Hundreds die in Vietnam floods

Rescuers attempt to reach some of the thousands stranded

Torrential rain has brought severe flooding to central coastal Vietnam, killing hundreds of people and damaging hundreds of thousands of homes.

John Gagen, Federation of the Red Cross and Red Crescent, Hanoi
Government officials say they fear the death toll could rise further as links are re-established with affected areas near the cities of Hue and Da Nang, about 600 km (375 miles) southwest of the capital, Hanoi.

Vast swathes of land are submerged and many districts are cut off by land, air and sea. Several provinces have declared states of emergency.

Downpours - which over the last week have dumped 600 mm (two feet) of rain on the flood-prone region - are forecast to continue.

[ image:  ]
Lack of drinking water is expected to be a growing problem, along with the possible outbreak of epidemics.

"The losses are very heavy," the Minister of Agriculture and Rural Development Le Huy Ngo, told Vietnam television.

He is heading a government emergency mission dispatched to Da Nang.

"According to our initial estimates, hundreds of people have died and hundreds of thousands of homes are submerged," he said.

He said severed transport links were causing rescuers "huge problems".

Trains trapped

The country's ancient capital Hue - now a major tourist attraction home to 1 million people - is virtually isolated, with up to three metres (10 feet) of water around its famed citadel.

The airports at Hue and Da Nang have been closed and rail services have ground to a halt, with six trains trapped on the line linking Hanoi and Ho Chi Minh City in the south.

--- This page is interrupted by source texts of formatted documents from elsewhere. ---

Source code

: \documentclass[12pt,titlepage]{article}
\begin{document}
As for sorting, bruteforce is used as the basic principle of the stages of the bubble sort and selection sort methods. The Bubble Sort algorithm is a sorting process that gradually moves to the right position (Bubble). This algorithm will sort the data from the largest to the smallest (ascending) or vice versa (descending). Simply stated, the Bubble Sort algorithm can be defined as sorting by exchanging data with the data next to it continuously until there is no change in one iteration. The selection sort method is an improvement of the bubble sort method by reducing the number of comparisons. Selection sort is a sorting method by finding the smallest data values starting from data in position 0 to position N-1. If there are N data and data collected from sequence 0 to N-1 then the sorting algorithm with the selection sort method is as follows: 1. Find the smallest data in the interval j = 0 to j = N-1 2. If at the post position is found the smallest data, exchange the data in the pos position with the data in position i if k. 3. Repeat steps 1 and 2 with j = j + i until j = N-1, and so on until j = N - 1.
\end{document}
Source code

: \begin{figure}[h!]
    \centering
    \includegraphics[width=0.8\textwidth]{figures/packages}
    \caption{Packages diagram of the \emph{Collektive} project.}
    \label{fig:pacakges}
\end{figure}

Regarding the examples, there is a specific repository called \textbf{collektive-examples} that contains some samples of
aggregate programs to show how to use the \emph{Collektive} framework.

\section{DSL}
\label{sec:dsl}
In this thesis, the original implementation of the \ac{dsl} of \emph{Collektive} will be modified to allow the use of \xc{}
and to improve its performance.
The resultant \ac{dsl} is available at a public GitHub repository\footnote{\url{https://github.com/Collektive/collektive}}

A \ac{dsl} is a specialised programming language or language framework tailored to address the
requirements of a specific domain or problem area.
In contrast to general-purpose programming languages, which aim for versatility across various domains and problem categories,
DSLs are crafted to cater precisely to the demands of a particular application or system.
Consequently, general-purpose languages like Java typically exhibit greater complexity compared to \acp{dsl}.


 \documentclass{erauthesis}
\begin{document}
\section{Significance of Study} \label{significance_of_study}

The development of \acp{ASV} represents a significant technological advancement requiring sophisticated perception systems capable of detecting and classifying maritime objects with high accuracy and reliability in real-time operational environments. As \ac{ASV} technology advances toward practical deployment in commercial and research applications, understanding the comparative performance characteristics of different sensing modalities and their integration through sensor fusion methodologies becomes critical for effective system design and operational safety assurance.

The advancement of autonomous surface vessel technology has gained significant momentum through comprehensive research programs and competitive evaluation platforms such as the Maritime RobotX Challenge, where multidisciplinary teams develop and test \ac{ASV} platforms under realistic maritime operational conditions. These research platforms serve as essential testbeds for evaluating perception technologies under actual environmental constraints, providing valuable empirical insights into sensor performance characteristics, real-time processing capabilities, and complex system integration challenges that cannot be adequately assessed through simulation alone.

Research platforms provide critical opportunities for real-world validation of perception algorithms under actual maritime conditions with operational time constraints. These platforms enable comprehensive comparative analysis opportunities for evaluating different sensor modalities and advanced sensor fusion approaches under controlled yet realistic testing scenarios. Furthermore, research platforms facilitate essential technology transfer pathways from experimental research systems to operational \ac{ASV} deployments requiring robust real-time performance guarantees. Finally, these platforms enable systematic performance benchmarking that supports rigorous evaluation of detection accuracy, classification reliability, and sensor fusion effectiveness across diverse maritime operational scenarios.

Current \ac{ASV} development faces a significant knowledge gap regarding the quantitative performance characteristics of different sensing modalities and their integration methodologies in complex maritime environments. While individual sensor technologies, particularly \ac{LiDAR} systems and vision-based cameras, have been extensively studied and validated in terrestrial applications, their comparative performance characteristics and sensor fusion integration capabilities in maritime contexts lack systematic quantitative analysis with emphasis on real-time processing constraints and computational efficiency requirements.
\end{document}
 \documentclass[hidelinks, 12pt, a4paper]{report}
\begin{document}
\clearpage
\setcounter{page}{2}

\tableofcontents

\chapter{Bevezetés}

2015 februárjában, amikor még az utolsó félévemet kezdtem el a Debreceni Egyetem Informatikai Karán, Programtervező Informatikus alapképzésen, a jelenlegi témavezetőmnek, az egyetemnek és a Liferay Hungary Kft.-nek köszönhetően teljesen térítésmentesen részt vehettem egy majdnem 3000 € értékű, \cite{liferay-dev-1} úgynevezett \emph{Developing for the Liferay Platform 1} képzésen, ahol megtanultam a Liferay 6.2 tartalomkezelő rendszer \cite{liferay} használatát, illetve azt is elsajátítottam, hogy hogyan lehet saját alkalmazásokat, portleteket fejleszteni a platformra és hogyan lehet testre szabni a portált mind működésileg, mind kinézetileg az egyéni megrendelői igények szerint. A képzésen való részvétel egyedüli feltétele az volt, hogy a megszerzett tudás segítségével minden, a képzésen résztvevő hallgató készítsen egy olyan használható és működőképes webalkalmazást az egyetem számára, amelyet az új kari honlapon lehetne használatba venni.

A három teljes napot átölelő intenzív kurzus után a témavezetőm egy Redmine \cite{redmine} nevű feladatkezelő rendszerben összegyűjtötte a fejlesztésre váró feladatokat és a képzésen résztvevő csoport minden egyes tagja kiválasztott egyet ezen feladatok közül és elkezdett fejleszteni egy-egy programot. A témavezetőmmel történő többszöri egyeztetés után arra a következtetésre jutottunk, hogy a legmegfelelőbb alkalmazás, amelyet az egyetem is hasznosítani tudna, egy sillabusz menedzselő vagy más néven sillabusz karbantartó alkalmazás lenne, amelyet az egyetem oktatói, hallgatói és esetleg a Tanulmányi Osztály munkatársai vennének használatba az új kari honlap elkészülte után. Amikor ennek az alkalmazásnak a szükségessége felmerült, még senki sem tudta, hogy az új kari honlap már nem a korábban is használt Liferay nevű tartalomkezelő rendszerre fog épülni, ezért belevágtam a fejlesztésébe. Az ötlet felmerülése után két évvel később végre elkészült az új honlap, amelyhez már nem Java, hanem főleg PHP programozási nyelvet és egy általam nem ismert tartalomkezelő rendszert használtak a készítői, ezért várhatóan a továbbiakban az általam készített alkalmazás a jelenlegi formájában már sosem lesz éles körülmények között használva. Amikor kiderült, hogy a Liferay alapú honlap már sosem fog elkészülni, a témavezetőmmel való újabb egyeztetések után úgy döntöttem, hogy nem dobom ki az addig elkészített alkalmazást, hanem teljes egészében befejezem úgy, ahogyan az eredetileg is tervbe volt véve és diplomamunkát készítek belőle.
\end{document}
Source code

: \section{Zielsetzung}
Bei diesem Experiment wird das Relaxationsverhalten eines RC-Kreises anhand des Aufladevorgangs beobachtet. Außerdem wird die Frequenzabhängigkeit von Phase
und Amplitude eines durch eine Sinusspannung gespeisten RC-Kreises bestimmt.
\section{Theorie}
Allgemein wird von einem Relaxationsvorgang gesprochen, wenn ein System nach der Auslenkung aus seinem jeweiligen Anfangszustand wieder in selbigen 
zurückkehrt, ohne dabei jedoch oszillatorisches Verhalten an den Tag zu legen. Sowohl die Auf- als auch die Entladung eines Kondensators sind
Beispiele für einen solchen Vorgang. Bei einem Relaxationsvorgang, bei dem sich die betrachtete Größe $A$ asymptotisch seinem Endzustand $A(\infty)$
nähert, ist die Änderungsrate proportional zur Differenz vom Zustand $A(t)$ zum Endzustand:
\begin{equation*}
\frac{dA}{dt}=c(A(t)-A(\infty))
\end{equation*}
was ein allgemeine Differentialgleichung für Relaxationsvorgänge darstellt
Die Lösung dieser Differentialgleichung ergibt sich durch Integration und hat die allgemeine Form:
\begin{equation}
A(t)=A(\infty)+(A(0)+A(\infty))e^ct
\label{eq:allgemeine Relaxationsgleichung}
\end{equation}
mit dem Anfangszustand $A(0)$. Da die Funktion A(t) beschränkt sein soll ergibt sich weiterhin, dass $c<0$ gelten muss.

[ image: Tens of thousands of people are homeless]
Tens of thousands of people are homeless
National Highway 1, the country's north-south lifeline, is flooded in a number of places.

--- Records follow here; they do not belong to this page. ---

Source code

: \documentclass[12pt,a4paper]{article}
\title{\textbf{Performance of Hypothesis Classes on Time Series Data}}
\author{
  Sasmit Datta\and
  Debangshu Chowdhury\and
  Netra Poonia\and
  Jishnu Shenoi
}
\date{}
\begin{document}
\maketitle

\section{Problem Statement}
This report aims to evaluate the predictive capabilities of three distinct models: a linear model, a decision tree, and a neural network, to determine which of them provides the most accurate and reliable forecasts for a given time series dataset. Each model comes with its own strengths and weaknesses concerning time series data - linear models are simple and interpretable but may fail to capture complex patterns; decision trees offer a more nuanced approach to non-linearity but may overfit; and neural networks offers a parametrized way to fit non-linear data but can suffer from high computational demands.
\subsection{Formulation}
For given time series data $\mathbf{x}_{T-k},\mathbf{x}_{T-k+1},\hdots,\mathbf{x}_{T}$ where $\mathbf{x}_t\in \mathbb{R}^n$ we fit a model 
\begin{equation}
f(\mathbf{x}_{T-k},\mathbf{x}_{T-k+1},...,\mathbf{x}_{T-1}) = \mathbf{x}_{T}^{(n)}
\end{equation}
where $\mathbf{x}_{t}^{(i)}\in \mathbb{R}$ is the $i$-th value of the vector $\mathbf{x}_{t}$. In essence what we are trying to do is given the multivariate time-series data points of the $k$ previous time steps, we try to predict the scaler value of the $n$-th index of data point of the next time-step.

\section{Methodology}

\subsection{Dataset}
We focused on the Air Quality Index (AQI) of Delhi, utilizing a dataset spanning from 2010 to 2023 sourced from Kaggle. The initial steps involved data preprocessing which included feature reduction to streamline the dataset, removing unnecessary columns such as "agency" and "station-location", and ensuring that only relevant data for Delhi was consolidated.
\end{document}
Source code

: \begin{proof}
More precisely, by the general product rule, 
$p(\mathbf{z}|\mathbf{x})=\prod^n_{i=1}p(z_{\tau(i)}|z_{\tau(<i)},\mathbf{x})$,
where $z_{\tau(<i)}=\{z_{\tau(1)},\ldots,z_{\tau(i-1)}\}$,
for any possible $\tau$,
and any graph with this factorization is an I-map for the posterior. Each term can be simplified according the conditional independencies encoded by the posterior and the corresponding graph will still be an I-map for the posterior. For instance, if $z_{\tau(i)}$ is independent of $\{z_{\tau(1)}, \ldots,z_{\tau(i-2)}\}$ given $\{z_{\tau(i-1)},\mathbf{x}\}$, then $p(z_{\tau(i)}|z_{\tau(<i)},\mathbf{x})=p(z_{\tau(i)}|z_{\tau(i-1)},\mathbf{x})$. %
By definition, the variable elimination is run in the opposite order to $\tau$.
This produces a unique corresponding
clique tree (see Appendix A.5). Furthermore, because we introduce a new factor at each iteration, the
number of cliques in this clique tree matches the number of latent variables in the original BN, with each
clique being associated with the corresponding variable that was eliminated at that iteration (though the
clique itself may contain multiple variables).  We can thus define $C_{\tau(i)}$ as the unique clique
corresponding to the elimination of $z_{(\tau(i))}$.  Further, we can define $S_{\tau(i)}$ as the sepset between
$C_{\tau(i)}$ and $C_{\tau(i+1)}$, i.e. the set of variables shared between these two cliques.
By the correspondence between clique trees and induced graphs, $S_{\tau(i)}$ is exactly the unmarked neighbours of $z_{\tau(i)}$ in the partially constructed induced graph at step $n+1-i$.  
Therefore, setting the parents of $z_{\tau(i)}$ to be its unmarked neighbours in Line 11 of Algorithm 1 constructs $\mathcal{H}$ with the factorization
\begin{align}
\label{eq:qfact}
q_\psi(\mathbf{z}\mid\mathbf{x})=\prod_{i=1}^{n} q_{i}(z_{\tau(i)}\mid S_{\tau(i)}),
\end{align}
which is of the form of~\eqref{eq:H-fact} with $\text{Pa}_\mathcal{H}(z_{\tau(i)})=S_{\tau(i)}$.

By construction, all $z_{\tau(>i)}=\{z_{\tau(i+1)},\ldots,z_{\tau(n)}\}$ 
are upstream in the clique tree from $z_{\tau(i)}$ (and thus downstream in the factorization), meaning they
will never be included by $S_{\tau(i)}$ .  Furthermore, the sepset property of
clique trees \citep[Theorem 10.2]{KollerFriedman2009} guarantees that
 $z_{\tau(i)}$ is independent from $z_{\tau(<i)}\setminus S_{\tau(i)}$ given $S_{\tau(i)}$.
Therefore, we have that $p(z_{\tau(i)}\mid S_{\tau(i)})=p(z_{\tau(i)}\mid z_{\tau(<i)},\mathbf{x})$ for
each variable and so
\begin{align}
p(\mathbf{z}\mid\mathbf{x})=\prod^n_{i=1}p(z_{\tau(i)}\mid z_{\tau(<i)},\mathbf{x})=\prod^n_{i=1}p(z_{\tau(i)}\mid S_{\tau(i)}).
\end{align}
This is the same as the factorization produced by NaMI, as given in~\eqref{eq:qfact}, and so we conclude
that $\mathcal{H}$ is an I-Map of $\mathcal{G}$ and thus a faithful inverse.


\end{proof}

The governor of Thua Thien Hue province, Nguyen Van Me, said 48 people had died in his province alone, including three rescuers from the border guard.

He said four rescue helicopters had been unable to reach hundreds of people stranded on their rooftops, who have been without power or telephones for three days.

Water 'still rising'

[ image: A woman rows herself to safety in Hoi An]
A woman rows herself to safety in Hoi An
Vietnam TV said the air force had sent four transport planes and seven helicopters to bring food supplies from Hanoi to the region.

The army has also been using amphibious tanks to reach those stranded.

"Water is everywhere and still rising," said Le Van Thu of the flood and storm control committee in Quang Nam province, where 150,000 houses are submerged, along with thousands of hectares of rice.

Central coastal Vietnam is regularly hit by bad weather. Last year, storms and floods killed 397 people in the region, while several people were killed last month by tropical storm Eve.

The area lies well north of the country's key coffee region and main rice fields. Vietnam is the world's second largest rice exporter.